Pour A. Meinesz, professeur émérite, CNRS UMR 7035 « ECOSEAS », université Côte d’Azur, à propos de la surfréquentation de l’île Lavezzu : « Comme pour toute organisation du territoire et comme toute institution d’exposition (musée) il faut créer des contraintes avec des quotas. Ces quotas journaliers devraient être bien inférieurs à la fréquentation actuelle des jours d’été. Les touristes devraient, comme pour la visite d’un musée, réserver leur date de visite, avec un système contrôlé par la réserve. Une fois le quota journalier réservé, il devrait être impossible de rejoindre l’île avec les bateliers. … Il faudrait tenir compte d’une fréquentation contrôlée de l’île bien inférieure à celle des années passées.”
Les solutions existent : imposer des quotas, interdire le mouillage dans les réserves naturelles, augmenter le nombre d’agents de surveillance et de verbalisation …
C – Des choix doivent être faits, il y a urgence.
Selon Charles-François Boudouresque, Membre du Comité scientifique de la Réserve naturelle de Scandula : « Le caractère d’un site, c’est ce que nous choisissons que soit ce site, indépendamment des références à une nature primordiale (et hypothétique), indépendamment des preuves scientifiques. À Scandula, il nous appartient de définir le caractère. Voulons-nous en faire un parking à bateaux ? (notre île n’en manque pas). Une affiche pour tourisme de masse et de pacotille ? (peu importerait alors que l’icône balbuzard disparaisse). Ou bien un espace de rêve, dans lequel on pénètre sur la pointe des pieds, une image du passé géologique de notre planète, un morceau de la Corse éternelle, celle des bergers (ni carthaginois, romains, toscans, génois ou français), un souvenir de la Méditerranée d’avant la pollution et la surpêche ? (Verlaque, 2013). C’est bien sûr ce dernier projet que je propose pour illustrer le caractère de Scandula. »

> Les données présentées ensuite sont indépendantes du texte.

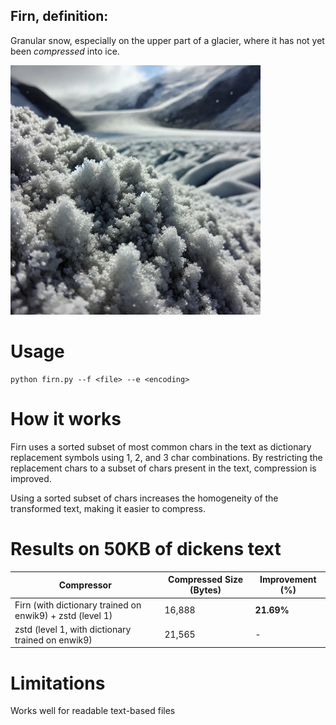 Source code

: 
## Firn, definition:
Granular snow, especially on the upper part of a glacier, where it has not yet been _compressed_ into ice.

<img src="img.png" alt="firn" width="400">

# Usage
```
python firn.py --f <file> --e <encoding>
```

# How it works
Firn uses a sorted subset of most common chars in the text as dictionary replacement symbols using 1, 2, and 3 char combinations. By restricting the replacement chars to a subset of chars present in the text, compression is improved.

Using a sorted subset of chars increases the homogeneity of the transformed text, making it easier to compress.

# Results on 50KB of dickens text
| Compressor | Compressed Size (Bytes) | Improvement (%) |
|------------|--------------------------|-----------------|
| Firn (with dictionary trained on enwik9) + zstd (level 1)       | 16,888                   | **21.69%**        |
| zstd (level 1, with dictionary trained on enwik9) | 21,565                | -               |

# Limitations
Works well for readable text-based files

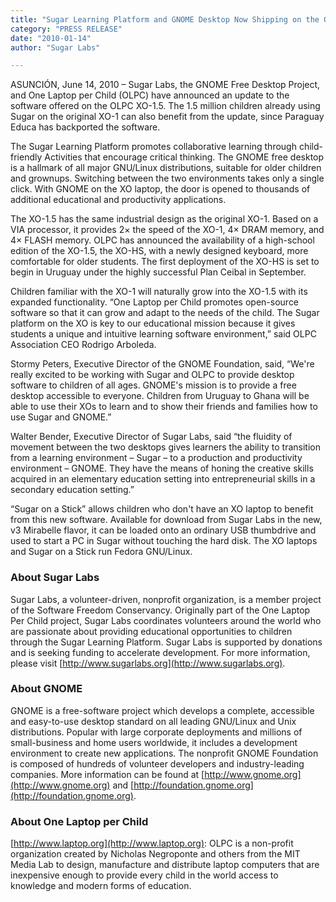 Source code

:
 ```yaml
---
title: "Sugar Learning Platform and GNOME Desktop Now Shipping on the One Laptop per Child XO-1.5; Will Run On New XO-HS"
category: "PRESS RELEASE"
date: "2010-01-14"
author: "Sugar Labs"

---
```

<!-- markdownlint-disable -->

ASUNCIÓN, June 14, 2010 – Sugar Labs, the GNOME Free Desktop Project, and One Laptop per Child (OLPC) have announced an update to the software offered on the OLPC XO-1.5. The 1.5 million children already using Sugar on the original XO-1 can also benefit from the update, since Paraguay Educa has backported the software.

The Sugar Learning Platform promotes collaborative learning through child-friendly Activities that encourage critical thinking. The GNOME free desktop is a hallmark of all major GNU/Linux distributions, suitable for older children and grownups. Switching between the two environments takes only a single click. With GNOME on the XO laptop, the door is opened to thousands of additional educational and productivity applications.

The XO-1.5 has the same industrial design as the original XO-1. Based on a VIA processor, it provides 2× the speed of the XO-1, 4× DRAM memory, and 4× FLASH memory. OLPC has announced the availability of a high-school edition of the XO-1.5, the XO-HS, with a newly designed keyboard, more comfortable for older students. The first deployment of the XO-HS is set to begin in Uruguay under the highly successful Plan Ceibal in September.

Children familiar with the XO-1 will naturally grow into the XO-1.5 with its expanded functionality. “One Laptop per Child promotes open-source software so that it can grow and adapt to the needs of the child. The Sugar platform on the XO is key to our educational mission because it gives students a unique and intuitive learning software environment,” said OLPC Association CEO Rodrigo Arboleda.

Stormy Peters, Executive Director of the GNOME Foundation, said, “We're really excited to be working with Sugar and OLPC to provide desktop software to children of all ages. GNOME's mission is to provide a free desktop accessible to everyone. Children from Uruguay to Ghana will be able to use their XOs to learn and to show their friends and families how to use Sugar and GNOME.”

Walter Bender, Executive Director of Sugar Labs, said “the fluidity of movement between the two desktops gives learners the ability to transition from a learning environment – Sugar – to a production and productivity environment – GNOME. They have the means of honing the creative skills acquired in an elementary education setting into entrepreneurial skills in a secondary education setting.”

“Sugar on a Stick” allows children who don't have an XO laptop to benefit from this new software. Available for download from Sugar Labs in the new, v3 Mirabelle flavor, it can be loaded onto an ordinary USB thumbdrive and used to start a PC in Sugar without touching the hard disk. The XO laptops and Sugar on a Stick run Fedora GNU/Linux.

### About Sugar Labs

Sugar Labs, a volunteer-driven, nonprofit organization, is a member project of the Software Freedom Conservancy. Originally part of the One Laptop Per Child project, Sugar Labs coordinates volunteers around the world who are passionate about providing educational opportunities to children through the Sugar Learning Platform. Sugar Labs is supported by donations and is seeking funding to accelerate development. For more information, please visit [http://www.sugarlabs.org](http://www.sugarlabs.org).

### About GNOME

GNOME is a free-software project which develops a complete, accessible and easy-to-use desktop standard on all leading GNU/Linux and Unix distributions. Popular with large corporate deployments and millions of small-business and home users worldwide, it includes a development environment to create new applications. The nonprofit GNOME Foundation is composed of hundreds of volunteer developers and industry-leading companies. More information can be found at [http://www.gnome.org](http://www.gnome.org) and [http://foundation.gnome.org](http://foundation.gnome.org).

### About One Laptop per Child

[http://www.laptop.org](http://www.laptop.org): OLPC is a non-profit organization created by Nicholas Negroponte and others from the MIT Media Lab to design, manufacture and distribute laptop computers that are inexpensive enough to provide every child in the world access to knowledge and modern forms of education. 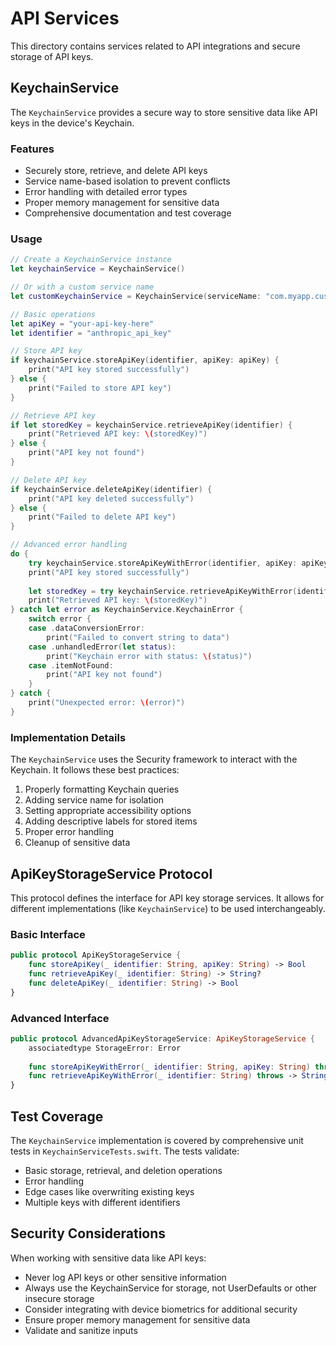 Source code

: # API Services

This directory contains services related to API integrations and secure storage of API keys.

## KeychainService

The `KeychainService` provides a secure way to store sensitive data like API keys in the device's Keychain.

### Features

- Securely store, retrieve, and delete API keys
- Service name-based isolation to prevent conflicts
- Error handling with detailed error types
- Proper memory management for sensitive data
- Comprehensive documentation and test coverage

### Usage

```swift
// Create a KeychainService instance
let keychainService = KeychainService()

// Or with a custom service name
let customKeychainService = KeychainService(serviceName: "com.myapp.customservice")

// Basic operations
let apiKey = "your-api-key-here"
let identifier = "anthropic_api_key"

// Store API key
if keychainService.storeApiKey(identifier, apiKey: apiKey) {
    print("API key stored successfully")
} else {
    print("Failed to store API key")
}

// Retrieve API key
if let storedKey = keychainService.retrieveApiKey(identifier) {
    print("Retrieved API key: \(storedKey)")
} else {
    print("API key not found")
}

// Delete API key
if keychainService.deleteApiKey(identifier) {
    print("API key deleted successfully")
} else {
    print("Failed to delete API key")
}

// Advanced error handling
do {
    try keychainService.storeApiKeyWithError(identifier, apiKey: apiKey)
    print("API key stored successfully")
    
    let storedKey = try keychainService.retrieveApiKeyWithError(identifier)
    print("Retrieved API key: \(storedKey)")
} catch let error as KeychainService.KeychainError {
    switch error {
    case .dataConversionError:
        print("Failed to convert string to data")
    case .unhandledError(let status):
        print("Keychain error with status: \(status)")
    case .itemNotFound:
        print("API key not found")
    }
} catch {
    print("Unexpected error: \(error)")
}
```

### Implementation Details

The `KeychainService` uses the Security framework to interact with the Keychain. It follows these best practices:

1. Properly formatting Keychain queries
2. Adding service name for isolation
3. Setting appropriate accessibility options
4. Adding descriptive labels for stored items
5. Proper error handling
6. Cleanup of sensitive data

## ApiKeyStorageService Protocol

This protocol defines the interface for API key storage services. It allows for different implementations (like `KeychainService`) to be used interchangeably.

### Basic Interface

```swift
public protocol ApiKeyStorageService {
    func storeApiKey(_ identifier: String, apiKey: String) -> Bool
    func retrieveApiKey(_ identifier: String) -> String?
    func deleteApiKey(_ identifier: String) -> Bool
}
```

### Advanced Interface

```swift
public protocol AdvancedApiKeyStorageService: ApiKeyStorageService {
    associatedtype StorageError: Error
    
    func storeApiKeyWithError(_ identifier: String, apiKey: String) throws
    func retrieveApiKeyWithError(_ identifier: String) throws -> String
}
```

## Test Coverage

The `KeychainService` implementation is covered by comprehensive unit tests in `KeychainServiceTests.swift`. The tests validate:

- Basic storage, retrieval, and deletion operations
- Error handling
- Edge cases like overwriting existing keys
- Multiple keys with different identifiers

## Security Considerations

When working with sensitive data like API keys:

- Never log API keys or other sensitive information
- Always use the KeychainService for storage, not UserDefaults or other insecure storage
- Consider integrating with device biometrics for additional security
- Ensure proper memory management for sensitive data
- Validate and sanitize inputs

On devrait visiter Scandula comme on entre dans une cathédrale. Aujourd’hui on s’y conduit comme dans une fête foraine.
Alors attention ! Les élus opportunistes et les industriels de la plaisance saisissent aujourd’hui l’occasion d’organiser les mouillages avec dérogation pour la grande plaisance (yachts de 24 m et plus) sur des « coffres écologiques » leur donnant un accès libre à tous les sites remarquables comme les aires marines protégées, les parcs marins, les sites Unesco… et leurs exceptionnels littoraux terrestres… où se multiplient aujourd’hui des paillotes illégales, dépourvues de permis de construire ou d’AOT, mais qui s’affichent comme des restaurants de luxe où ces marins fortunés débarquent en mettant à l’eau leurs annexes.
La brèche est ouverte pour les spéculateurs de l’environnement sur les quelques endroits où il reste encore de la biodiversité…
En définitive, c’est la compatibilité même des grands navires de plaisance à proximité des côtes de Corse et l’exploitation commerciale effrénée qui se posent et, une fois encore, celle du choix du mode de développement que l’on désire, développement qui devrait être fondé sur une reconstruction fondée sur la nature, limitant le réchauffement climatique et pour la biodiversité post 2021.
Tous les sites de Corse sont surfréquentés en été.
Le drame de la Corse, c’est sa beauté … et l’absence de volonté politique de sa protection.